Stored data
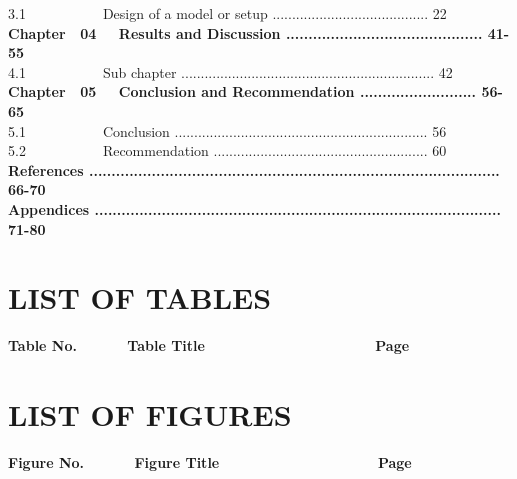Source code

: \documentclass[11pt,a4paper,oneside]{memoir}
\begin{document}
{\Large     3.1 \,\,\,\,\,\,\,\,\,\,\,\,\,\,\,\,\,\,\,\,\,\,\,\,\,\,\,\,\,\,\,Design of a model or setup ........................................ 22}\\

{\Large
\textbf{Chapter \,\,\,\,04 \,\,\,\,\, Results and Discussion ............................................ 41-55}
}\\

{\Large     4.1 \,\,\,\,\,\,\,\,\,\,\,\,\,\,\,\,\,\,\,\,\,\,\,\,\,\,\,\,\,\,\,Sub chapter ................................................................. 42}\\

{\Large
\textbf{Chapter \,\,\,\,05 \,\,\,\,\, Conclusion and Recommendation .......................... 56-65}
}\\

{\Large     5.1 \,\,\,\,\,\,\,\,\,\,\,\,\,\,\,\,\,\,\,\,\,\,\,\,\,\,\,\,\,\,\,Conclusion ................................................................. 56}\\

{\Large     5.2 \,\,\,\,\,\,\,\,\,\,\,\,\,\,\,\,\,\,\,\,\,\,\,\,\,\,\,\,\,\,\,Recommendation ....................................................... 60}\\

{\Large
\textbf{References ............................................................................................ 66-70}
}\\

{\Large
\textbf{Appendices ........................................................................................... 71-80}
}\\

\chapter*{LIST OF TABLES}

{\Large
\textbf{Table No. \,\,\,\,\,\,\,\,\,\,\,\,\,\,\,\,\, Table Title\,\,\,\,\,\,\,\,\,\,\,\,\,\,\,\,\,\,\,\,\,\,\,\,\,\,\,\,\,\,\,\,\,\,\,\,\,\,\,\,\,\,\,\,\,\,\,\,\,\,\,\,\,\,\,\,\,\,\,\,\,\,\,\,\,\,\,\,\,\,\,\,\,Page}
}\\

\chapter*{LIST OF FIGURES}
{\Large
\textbf{Figure No. \,\,\,\,\,\,\,\,\,\,\,\,\,\,\,\,\, Figure Title\,\,\,\,\,\,\,\,\,\,\,\,\,\,\,\,\,\,\,\,\,\,\,\,\,\,\,\,\,\,\,\,\,\,\,\,\,\,\,\,\,\,\,\,\,\,\,\,\,\,\,\,\,\,\,\,\,\,\,\,\,\,\,\,\,\,\,\,Page}
}\\
\end{document}
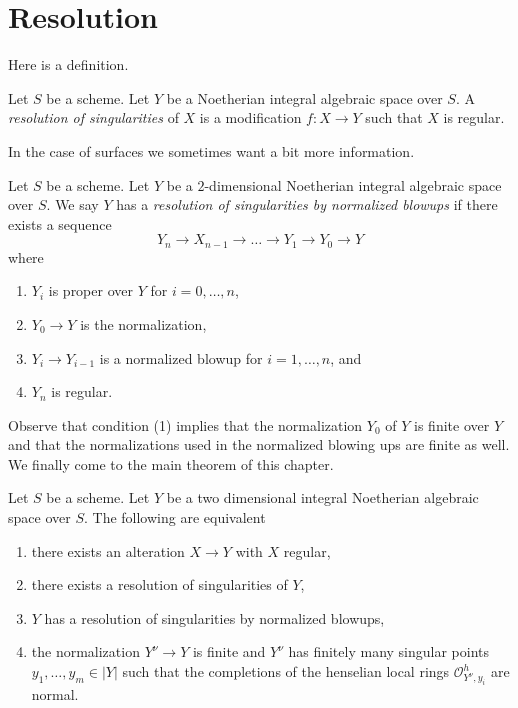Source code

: 










\section{Resolution}
\label{section-resolution}

\noindent
Here is a definition.

\begin{definition}
\label{definition-resolution}
Let $S$ be a scheme. Let $Y$ be a Noetherian integral algebraic space over
$S$. A {\it resolution of singularities} of $X$ is a modification
$f : X \to Y$ such that $X$ is regular.
\end{definition}

\noindent
In the case of surfaces we sometimes want a bit more information.

\begin{definition}
\label{definition-resolution-surface}
Let $S$ be a scheme. Let $Y$ be a $2$-dimensional Noetherian integral
algebraic space over $S$. We say $Y$ has a
{\it resolution of singularities by normalized blowups}
if there exists a sequence
$$
Y_n \to X_{n - 1} \to \ldots \to Y_1 \to Y_0 \to Y
$$
where
\begin{enumerate}
\item $Y_i$ is proper over $Y$ for $i = 0, \ldots, n$,
\item $Y_0 \to Y$ is the normalization,
\item $Y_i \to Y_{i - 1}$ is a normalized blowup for $i = 1, \ldots, n$, and
\item $Y_n$ is regular.
\end{enumerate}
\end{definition}

\noindent
Observe that condition (1) implies that the normalization
$Y_0$ of $Y$ is finite over $Y$ and that the normalizations
used in the normalized blowing ups are finite as well.
We finally come to the main theorem of this chapter.

\begin{theorem}
\label{theorem-resolve}
Let $S$ be a scheme. Let $Y$ be a two dimensional integral
Noetherian algebraic space over $S$. The following are equivalent
\begin{enumerate}
\item there exists an alteration $X \to Y$ with $X$ regular,
\item there exists a resolution of singularities of $Y$,
\item $Y$ has a resolution of singularities by normalized blowups,
\item the normalization $Y^\nu \to Y$ is finite and $Y^\nu$ has
finitely many singular points $y_1, \ldots, y_m \in |Y|$ such that the
completions of the henselian local rings $\mathcal{O}_{Y^\nu, y_i}^h$
are normal.
\end{enumerate}
\end{theorem}

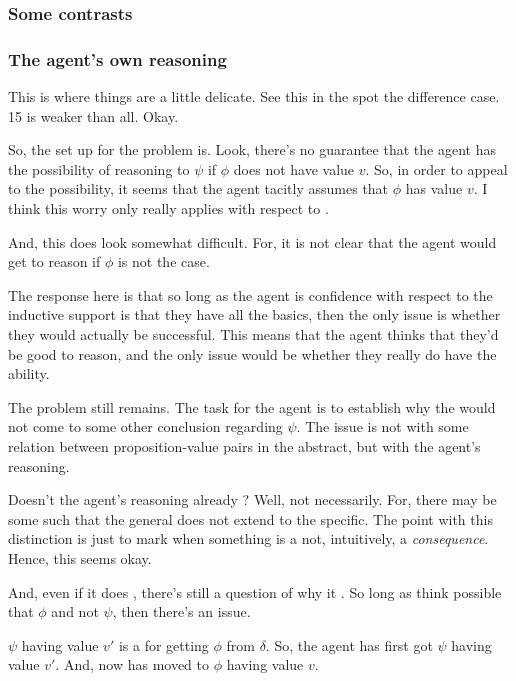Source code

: \subsubsection{Some contrasts}
\label{sec:some-contrasts}


\subsubsection{The agent's own reasoning}
\label{sec:agents-own-reasoning}

\begin{note}
  This is where things are a little delicate.
  See this in the spot the difference case.
  15 is weaker than all.
  Okay.

  So, the set up for the problem is.
  Look, there's no guarantee that the agent has the possibility of reasoning to \(\psi\) if \(\phi\) does not have value \(v\).
  So, in order to appeal to the possibility, it seems that the agent tacitly assumes that \(\phi\) has value \(v\).
  I think this worry only really applies with respect to \LCS{}.

  And, this does look somewhat difficult.
  For, it is not clear that the agent would get to reason if \(\phi\) is not the case.

  The response here is that so long as the agent is confidence with respect to the inductive support is that they have all the basics, then the only issue is whether they would actually be successful.
  This means that the agent thinks that they'd be good to reason, and the only issue would be whether they really do have the ability.

  The problem still remains.
  The task for the agent is to establish why the would not come to some other conclusion regarding \(\psi\).
  The issue is not with some relation between proposition-value pairs in the abstract, but with the agent's reasoning.

  Doesn't the agent's reasoning already \indicateN{}?
  Well, not necessarily.
  For, there may be some \epPW{} such that the general does not extend to the specific.
  The point with this distinction is just to mark when something is a not, intuitively, a \emph{consequence}.
  Hence, this seems okay.

  And, even if it does \indicateV{}, there's still a question of why it \indicateV{}.
  So long as think possible that \(\phi\) and not \(\psi\), then there's an issue.


  \(\psi\) having value \(v'\) is a \requ{} for getting \(\phi\) from \(\delta\).
  So, the agent has first got \(\psi\) having value \(v'\).
  And, now has moved to \(\phi\) having value \(v\).


\end{note}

> _Exercise_
Work out how many lines in the records contain the word "problem", and give that number by itself.

> _Reply to the exercise_
2